* **EXERCISE BRIEF**
Below are some records; output exactly the lines from the line with "# Breakdown of Work" to the line with "Performance Cluster API", both ends kept, and nothing more.

* **SOURCE MATERIAL**
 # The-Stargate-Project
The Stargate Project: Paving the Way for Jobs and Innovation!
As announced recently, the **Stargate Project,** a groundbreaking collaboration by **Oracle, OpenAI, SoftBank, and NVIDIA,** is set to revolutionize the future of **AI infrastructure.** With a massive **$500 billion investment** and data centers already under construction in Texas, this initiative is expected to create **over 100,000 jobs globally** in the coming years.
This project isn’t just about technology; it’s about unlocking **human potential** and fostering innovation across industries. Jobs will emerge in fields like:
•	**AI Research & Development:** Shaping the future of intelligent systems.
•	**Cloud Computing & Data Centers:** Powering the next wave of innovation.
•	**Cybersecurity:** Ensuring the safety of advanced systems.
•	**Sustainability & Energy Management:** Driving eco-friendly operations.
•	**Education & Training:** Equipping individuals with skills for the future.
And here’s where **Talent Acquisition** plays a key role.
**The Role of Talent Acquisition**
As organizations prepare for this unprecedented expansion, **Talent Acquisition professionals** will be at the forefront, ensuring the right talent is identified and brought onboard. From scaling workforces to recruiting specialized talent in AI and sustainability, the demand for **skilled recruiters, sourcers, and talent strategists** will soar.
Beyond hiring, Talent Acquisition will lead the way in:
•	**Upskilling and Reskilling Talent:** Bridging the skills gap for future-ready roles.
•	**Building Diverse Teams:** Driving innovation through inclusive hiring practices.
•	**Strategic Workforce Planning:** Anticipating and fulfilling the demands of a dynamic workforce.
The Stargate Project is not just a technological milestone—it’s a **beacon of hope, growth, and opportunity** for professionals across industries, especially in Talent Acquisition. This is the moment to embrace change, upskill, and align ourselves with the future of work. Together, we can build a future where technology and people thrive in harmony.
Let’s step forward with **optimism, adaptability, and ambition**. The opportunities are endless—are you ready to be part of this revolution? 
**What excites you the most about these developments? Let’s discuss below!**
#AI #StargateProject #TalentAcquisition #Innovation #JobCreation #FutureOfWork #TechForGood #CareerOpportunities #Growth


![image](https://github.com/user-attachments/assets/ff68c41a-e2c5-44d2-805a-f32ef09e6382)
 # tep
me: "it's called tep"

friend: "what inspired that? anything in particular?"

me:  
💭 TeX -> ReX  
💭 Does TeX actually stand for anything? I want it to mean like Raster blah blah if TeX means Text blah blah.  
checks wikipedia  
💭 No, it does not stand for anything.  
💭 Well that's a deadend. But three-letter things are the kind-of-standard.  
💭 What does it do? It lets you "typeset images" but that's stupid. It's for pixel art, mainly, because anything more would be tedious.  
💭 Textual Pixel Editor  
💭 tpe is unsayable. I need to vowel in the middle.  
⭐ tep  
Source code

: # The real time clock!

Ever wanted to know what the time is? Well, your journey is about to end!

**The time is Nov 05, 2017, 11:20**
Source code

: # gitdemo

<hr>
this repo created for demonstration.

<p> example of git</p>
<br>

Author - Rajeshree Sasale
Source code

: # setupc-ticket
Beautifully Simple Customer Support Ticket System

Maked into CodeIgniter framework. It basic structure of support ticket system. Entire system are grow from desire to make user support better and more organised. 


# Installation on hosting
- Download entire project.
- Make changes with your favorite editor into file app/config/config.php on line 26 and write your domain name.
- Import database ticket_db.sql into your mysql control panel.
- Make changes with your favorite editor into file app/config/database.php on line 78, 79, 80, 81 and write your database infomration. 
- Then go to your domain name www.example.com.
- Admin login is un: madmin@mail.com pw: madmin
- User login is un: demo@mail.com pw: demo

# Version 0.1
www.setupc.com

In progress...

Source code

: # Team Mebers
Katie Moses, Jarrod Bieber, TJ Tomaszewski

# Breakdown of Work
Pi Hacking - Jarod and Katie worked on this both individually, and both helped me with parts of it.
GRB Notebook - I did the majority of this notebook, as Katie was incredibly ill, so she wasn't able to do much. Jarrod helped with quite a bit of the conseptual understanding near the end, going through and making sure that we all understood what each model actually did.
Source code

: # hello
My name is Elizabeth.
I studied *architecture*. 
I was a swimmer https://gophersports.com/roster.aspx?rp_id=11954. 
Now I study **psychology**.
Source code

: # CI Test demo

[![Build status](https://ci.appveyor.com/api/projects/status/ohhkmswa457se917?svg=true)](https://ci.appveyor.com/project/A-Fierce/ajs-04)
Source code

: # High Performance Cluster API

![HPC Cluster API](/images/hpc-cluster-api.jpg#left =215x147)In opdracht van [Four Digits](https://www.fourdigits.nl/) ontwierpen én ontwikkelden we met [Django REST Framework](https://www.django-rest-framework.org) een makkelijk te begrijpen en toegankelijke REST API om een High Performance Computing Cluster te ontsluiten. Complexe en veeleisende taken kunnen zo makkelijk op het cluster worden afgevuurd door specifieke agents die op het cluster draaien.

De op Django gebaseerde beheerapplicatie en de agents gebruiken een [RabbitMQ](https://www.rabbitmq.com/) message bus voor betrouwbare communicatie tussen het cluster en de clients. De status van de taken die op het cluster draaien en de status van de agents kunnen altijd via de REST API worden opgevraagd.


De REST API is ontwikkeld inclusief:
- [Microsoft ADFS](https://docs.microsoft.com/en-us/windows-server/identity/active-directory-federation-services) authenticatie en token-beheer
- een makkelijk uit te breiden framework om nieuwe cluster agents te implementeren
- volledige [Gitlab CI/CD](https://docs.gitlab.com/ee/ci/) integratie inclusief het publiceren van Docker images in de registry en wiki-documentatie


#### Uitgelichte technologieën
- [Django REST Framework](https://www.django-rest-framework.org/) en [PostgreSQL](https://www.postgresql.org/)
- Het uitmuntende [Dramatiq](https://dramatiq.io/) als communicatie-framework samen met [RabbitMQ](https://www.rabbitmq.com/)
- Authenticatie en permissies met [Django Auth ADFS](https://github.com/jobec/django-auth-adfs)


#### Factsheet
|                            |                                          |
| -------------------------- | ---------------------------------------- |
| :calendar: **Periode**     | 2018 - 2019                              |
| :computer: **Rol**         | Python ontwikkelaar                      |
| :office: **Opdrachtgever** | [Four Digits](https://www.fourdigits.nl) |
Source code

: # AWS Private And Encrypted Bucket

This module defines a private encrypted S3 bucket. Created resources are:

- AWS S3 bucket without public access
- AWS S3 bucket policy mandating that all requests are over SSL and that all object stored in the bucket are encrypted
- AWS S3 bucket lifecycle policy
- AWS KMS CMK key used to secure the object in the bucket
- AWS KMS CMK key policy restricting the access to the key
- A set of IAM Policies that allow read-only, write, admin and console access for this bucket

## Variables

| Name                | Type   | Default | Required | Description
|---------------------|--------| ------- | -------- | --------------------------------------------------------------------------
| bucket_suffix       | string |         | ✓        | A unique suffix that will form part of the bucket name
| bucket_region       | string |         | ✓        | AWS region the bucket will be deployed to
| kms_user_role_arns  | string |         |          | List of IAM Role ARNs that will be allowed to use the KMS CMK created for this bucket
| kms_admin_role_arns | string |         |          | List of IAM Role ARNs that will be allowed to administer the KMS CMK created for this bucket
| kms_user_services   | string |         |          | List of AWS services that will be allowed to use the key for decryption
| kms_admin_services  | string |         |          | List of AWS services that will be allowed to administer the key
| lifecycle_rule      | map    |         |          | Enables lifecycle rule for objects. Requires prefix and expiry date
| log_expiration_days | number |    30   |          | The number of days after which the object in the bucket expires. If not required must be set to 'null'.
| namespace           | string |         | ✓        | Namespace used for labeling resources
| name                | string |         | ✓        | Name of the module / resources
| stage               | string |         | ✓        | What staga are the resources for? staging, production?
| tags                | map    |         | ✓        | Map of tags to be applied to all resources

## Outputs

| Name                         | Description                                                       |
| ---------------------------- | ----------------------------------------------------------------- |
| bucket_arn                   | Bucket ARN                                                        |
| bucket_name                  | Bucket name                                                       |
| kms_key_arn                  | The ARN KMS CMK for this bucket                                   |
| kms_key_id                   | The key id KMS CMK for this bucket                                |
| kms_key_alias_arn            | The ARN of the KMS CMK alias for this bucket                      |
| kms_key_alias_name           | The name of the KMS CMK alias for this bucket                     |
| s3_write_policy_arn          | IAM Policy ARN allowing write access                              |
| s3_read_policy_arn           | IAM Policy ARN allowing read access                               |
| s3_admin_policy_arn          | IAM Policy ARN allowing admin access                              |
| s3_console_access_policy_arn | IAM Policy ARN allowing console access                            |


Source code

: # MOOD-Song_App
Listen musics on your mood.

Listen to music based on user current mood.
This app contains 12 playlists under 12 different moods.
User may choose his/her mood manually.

* **EXERCISE OUTPUT**
# Breakdown of Work
Pi Hacking - Jarod and Katie worked on this both individually, and both helped me with parts of it.
GRB Notebook - I did the majority of this notebook, as Katie was incredibly ill, so she wasn't able to do much. Jarrod helped with quite a bit of the conseptual understanding near the end, going through and making sure that we all understood what each model actually did.
Source code

: # hello
My name is Elizabeth.
I studied *architecture*. 
I was a swimmer https://gophersports.com/roster.aspx?rp_id=11954. 
Now I study **psychology**.
Source code

: # CI Test demo

[![Build status](https://ci.appveyor.com/api/projects/status/ohhkmswa457se917?svg=true)](https://ci.appveyor.com/project/A-Fierce/ajs-04)
Source code

: # High Performance Cluster API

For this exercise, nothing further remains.